Security & Privacy: Malware and Beyond – The Many Shapes of Device Security
Security and Privacy are two vitally important components of any successful society. Today’s connected world, where we carry computers in our pockets and share all our details on social networks, makes them even more so.
This section of Pocketnow is devoted to why security and privacy are important, how you can protect yourself in today’s connected world, and pitfalls to be aware of and avoid — with the objective of helping you and your loved ones stay safe in an ever-changing world.
Device security comes in many shapes and forms, each with its own strategy for mitigating threat vectors. A “threat vector” is “industry speak” for a particular way in which a bad guy can do bad stuff with your stuff. Vague enough? What are a few of those vectors, and what can we do to protect against them?
The first layer of device security is physical security. It actually covers quite a few areas which are generally shared between devices regardless of manufacturer or which operating system they’re running.
Just like a good deadbolt can protect your house from someone forcing their way inside, a good pin or passcode can help secure the “front door” of your device. Typing a PIN or passcode in every time you turn on its screen can get tedious and time-consuming, so most of us either go without (which is like leaving your front door unlocked), or use a pattern, knock code, fingerprint, face or retina recognition. The latter two should be considered more like “identity” rather than “passcode” types of protection, but thanks to the way modern OSes have implemented them (requiring passcodes on restarts and every once in a while), they bear a little more weight than “identity confirmation” alone.
Next in this category, and also almost universally applied in modern devices, is on-device encryption. The filesystem of our phones and tablets are usually encrypted, meaning even if a person gets access to our hardware, unless they know our password, they cannot hook it up to a computer and browse our files. Laptops still need babysitting in this regard, but it’s not too difficult to turn encryption on – though it does take a while to apply.
Last in this category are remote tools which allow you to locate a lost or stolen device, remotely lock it, or even remotely wipe it. Again, most of our mobile tech provides these options – as long as they still have battery life, are turned on, and are connected to a network to receive their instructions.
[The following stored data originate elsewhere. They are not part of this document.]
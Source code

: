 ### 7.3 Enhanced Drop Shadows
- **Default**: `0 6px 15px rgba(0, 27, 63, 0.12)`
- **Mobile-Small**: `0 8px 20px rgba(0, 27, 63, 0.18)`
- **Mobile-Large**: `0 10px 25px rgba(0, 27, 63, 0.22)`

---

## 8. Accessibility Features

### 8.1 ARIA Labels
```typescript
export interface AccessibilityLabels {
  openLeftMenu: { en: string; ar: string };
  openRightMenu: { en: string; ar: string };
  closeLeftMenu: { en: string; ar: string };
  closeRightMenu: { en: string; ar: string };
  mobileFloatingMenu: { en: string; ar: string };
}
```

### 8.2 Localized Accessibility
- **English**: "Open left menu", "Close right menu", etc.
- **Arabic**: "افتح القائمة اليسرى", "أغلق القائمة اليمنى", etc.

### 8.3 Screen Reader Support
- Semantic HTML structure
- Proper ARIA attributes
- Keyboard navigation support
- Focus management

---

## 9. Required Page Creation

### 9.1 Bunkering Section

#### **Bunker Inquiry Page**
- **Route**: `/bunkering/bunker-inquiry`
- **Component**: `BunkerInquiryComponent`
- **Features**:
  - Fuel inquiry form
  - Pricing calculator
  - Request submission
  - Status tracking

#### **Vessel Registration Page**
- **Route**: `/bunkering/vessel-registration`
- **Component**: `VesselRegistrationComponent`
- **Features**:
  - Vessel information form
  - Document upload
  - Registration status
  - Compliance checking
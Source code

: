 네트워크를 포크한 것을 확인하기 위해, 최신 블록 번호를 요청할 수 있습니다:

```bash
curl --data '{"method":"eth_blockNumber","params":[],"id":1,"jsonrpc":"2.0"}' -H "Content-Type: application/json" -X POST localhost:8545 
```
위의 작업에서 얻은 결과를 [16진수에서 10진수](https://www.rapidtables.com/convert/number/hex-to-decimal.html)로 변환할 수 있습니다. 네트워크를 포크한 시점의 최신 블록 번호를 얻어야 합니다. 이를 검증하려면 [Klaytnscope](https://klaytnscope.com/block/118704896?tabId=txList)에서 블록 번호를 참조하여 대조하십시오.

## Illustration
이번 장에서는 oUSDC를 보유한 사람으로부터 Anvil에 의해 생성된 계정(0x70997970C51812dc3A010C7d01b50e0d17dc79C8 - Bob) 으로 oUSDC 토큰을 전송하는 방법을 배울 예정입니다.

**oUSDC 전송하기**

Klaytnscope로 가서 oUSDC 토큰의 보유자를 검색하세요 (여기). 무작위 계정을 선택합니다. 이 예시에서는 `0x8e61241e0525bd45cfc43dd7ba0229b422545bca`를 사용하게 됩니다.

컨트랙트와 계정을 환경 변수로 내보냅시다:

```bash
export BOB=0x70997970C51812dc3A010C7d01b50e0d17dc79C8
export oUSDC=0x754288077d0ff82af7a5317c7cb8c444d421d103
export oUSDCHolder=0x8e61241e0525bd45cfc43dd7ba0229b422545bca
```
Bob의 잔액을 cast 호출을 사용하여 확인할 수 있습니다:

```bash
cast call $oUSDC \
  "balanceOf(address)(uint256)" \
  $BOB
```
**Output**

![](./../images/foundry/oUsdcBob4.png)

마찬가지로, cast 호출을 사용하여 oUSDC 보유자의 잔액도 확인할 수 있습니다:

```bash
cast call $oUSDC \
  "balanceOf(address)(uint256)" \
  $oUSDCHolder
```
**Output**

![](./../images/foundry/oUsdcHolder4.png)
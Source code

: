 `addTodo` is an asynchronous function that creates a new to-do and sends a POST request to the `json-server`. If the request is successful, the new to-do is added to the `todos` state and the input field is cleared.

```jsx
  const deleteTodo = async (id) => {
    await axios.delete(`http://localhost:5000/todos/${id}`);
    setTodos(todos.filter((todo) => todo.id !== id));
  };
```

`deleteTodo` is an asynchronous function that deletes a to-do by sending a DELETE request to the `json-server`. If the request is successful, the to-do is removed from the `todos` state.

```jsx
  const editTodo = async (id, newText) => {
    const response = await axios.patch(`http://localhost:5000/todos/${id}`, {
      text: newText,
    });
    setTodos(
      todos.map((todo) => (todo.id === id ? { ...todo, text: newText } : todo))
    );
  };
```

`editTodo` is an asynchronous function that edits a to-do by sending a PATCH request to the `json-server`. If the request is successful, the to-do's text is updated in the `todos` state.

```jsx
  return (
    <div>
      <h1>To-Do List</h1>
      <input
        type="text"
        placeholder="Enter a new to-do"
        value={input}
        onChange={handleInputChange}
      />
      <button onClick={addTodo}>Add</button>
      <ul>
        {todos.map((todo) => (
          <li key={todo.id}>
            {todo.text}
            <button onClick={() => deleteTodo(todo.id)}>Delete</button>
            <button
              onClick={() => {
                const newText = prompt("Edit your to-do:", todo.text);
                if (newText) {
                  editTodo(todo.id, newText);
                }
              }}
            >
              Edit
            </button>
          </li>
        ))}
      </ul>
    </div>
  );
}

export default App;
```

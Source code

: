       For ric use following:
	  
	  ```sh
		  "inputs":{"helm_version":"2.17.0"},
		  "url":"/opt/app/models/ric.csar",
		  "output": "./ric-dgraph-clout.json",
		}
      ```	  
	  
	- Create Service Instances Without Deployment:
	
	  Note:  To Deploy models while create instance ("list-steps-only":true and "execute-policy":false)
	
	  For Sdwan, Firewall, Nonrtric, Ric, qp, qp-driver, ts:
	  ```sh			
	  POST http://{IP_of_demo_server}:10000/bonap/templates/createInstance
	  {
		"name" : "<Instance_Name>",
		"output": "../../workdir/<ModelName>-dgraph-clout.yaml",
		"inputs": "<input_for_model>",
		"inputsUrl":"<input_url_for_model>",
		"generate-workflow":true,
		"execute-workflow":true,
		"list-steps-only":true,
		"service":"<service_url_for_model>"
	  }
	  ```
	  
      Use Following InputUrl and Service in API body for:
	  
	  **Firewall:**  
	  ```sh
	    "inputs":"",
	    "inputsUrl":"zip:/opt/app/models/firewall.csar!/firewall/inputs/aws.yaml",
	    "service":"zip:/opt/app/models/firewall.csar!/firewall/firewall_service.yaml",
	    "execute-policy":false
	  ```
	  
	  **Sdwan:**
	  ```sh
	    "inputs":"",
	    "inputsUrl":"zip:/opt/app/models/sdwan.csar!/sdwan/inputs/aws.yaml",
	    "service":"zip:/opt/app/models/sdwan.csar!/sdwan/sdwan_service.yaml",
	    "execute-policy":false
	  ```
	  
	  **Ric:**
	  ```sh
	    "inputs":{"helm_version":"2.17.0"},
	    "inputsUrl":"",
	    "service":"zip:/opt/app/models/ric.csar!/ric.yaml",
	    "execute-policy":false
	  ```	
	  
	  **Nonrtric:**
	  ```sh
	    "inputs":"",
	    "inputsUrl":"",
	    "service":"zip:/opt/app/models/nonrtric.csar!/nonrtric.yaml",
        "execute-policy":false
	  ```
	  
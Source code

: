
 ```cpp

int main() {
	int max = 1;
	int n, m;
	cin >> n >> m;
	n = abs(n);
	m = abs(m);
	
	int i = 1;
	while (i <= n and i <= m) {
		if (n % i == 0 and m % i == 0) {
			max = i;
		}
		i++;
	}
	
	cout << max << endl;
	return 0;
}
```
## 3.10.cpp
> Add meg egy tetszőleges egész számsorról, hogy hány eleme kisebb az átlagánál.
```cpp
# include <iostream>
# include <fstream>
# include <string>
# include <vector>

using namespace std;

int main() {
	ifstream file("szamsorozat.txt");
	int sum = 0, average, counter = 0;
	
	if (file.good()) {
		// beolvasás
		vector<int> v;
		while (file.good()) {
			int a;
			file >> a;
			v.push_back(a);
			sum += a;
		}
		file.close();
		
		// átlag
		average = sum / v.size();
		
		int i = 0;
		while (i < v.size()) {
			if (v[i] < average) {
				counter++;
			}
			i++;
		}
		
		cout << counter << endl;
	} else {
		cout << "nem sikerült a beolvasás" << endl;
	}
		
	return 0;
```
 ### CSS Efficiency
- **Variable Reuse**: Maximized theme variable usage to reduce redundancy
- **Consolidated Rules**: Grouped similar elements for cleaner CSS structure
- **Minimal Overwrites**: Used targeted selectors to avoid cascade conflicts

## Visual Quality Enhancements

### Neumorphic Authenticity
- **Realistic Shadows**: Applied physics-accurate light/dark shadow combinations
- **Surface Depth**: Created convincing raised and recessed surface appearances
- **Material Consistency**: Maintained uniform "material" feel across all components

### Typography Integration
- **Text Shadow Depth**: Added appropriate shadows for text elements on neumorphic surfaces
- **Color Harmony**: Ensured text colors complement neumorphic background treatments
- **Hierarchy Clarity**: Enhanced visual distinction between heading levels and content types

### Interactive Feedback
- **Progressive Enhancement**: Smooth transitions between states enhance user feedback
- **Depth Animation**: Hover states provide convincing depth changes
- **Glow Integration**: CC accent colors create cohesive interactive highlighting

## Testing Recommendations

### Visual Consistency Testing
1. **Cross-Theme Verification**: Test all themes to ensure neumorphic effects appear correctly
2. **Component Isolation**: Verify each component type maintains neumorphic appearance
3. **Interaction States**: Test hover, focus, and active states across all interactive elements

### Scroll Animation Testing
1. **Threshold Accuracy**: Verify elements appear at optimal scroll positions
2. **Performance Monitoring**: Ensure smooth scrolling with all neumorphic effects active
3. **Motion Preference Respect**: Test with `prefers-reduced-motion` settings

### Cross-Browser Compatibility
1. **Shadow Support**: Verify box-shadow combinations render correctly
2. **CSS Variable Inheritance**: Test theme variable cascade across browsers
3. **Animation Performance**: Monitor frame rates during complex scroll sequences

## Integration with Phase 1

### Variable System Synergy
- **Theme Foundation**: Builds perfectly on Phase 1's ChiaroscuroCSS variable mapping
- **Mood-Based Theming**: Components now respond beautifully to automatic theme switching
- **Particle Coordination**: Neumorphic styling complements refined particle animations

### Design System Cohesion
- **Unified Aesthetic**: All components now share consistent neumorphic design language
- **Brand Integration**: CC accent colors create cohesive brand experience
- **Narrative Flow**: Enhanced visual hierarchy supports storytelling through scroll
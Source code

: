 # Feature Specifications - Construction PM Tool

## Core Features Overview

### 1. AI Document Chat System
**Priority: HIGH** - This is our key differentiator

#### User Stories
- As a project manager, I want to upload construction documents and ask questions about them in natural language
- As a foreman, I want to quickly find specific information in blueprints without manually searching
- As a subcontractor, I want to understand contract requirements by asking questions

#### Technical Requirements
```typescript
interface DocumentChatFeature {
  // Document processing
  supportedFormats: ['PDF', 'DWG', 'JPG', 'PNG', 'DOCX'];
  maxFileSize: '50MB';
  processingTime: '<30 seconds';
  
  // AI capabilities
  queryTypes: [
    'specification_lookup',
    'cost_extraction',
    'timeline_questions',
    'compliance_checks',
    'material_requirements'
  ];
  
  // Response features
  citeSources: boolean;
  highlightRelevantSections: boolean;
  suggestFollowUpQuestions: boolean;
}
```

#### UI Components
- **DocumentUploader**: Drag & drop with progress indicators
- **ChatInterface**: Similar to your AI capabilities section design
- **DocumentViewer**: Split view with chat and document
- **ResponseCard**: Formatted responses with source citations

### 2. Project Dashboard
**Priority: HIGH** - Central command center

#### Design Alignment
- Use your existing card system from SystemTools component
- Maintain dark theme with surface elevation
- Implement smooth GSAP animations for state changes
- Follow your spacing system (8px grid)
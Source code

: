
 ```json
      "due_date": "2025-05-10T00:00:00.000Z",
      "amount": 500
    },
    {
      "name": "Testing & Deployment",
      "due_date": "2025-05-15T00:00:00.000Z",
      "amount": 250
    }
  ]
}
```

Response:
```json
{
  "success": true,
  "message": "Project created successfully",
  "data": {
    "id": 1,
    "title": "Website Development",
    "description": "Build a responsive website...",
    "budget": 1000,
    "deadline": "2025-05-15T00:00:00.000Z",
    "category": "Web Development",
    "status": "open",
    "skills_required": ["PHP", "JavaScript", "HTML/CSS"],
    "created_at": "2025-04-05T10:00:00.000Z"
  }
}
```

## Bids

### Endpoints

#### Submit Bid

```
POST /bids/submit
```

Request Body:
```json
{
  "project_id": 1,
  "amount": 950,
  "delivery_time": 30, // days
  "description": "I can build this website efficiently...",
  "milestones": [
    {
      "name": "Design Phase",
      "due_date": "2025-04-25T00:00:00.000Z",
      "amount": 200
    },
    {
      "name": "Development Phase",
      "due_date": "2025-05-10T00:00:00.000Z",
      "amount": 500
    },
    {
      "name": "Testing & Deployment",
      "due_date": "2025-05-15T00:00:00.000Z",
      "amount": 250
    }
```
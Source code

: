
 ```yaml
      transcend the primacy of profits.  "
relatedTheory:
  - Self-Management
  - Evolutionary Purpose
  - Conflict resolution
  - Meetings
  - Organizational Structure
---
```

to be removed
Malware is a term which describes an entire category of “malicious software”: viruses, spyware, ransomware, etc. Some malware is sneaky and can infect our devices without much involvement from us – the end users – but some of it comes pre-installed from the manufacturer and in most cases cannot be uninstalled by anyone but the OEM – which they almost never do.
There’s not much that we, as consumers, can do to protect ourselves against this. The best protection is to only buy unlocked (non-carrier) devices, and only from OEMs that we know and trust. (Sorry to throw you under the bus there, BLU, Huawei, ZTE, et al.) If your phone has a bunch of pre-loaded bloatware installed on it, return it, get your money back, and tell the sales person that you want something that isn’t’ pre-loaded with a bunch of stuff that you don’t want. And, OEMs, we’ve been saying this for years now, you’ve had your chance to do the right thing, we’re done waiting and we, the Power Users, are taking things into our own hands.
As for legitimate infections, the fact of the matter is, statistically, up-to-date systems (regardless of OS) don’t get infected unless you’re engaging in specific types of risky activity. We talked about whether or not you need to run a mobile antivirus suite on your smartphone or tablet in an earlier Security and Privacy installment.
Google has a very good protection strategy in place called “Google Play Protect” and recently published their year in review for 2016 regarding Android security. Unlike their competition, Google goes a step further thanks to the way in which apps are run inside the Android OS: sandboxing.
Sandboxing is yet another critical layer of security for the Google Photos app. It ensures that our users’ private photo and video libraries are kept safe on their devices and provides peace of mind for people to trust our app with their lifetime of memories.
— INDRAJIT KHARE Tech Lead & Manager of Google Photos, Android
While no solution is completely foolproof, and it’s disappointing to see OEMs preload malware (either ignorantly or deliberately) on their devices, the trend is finally turning toward more secure devices which are easier to use, with most of the real security happening automatically, with little to no interaction from us, the end users.
We still need to be vigilant with our activities, babysit our OSes and apps to keep them patched and up-to-date, and still need to use more secure communications (like VPNs and encrypting communication methods), but as we do more of all those individually, the safer all of us will be.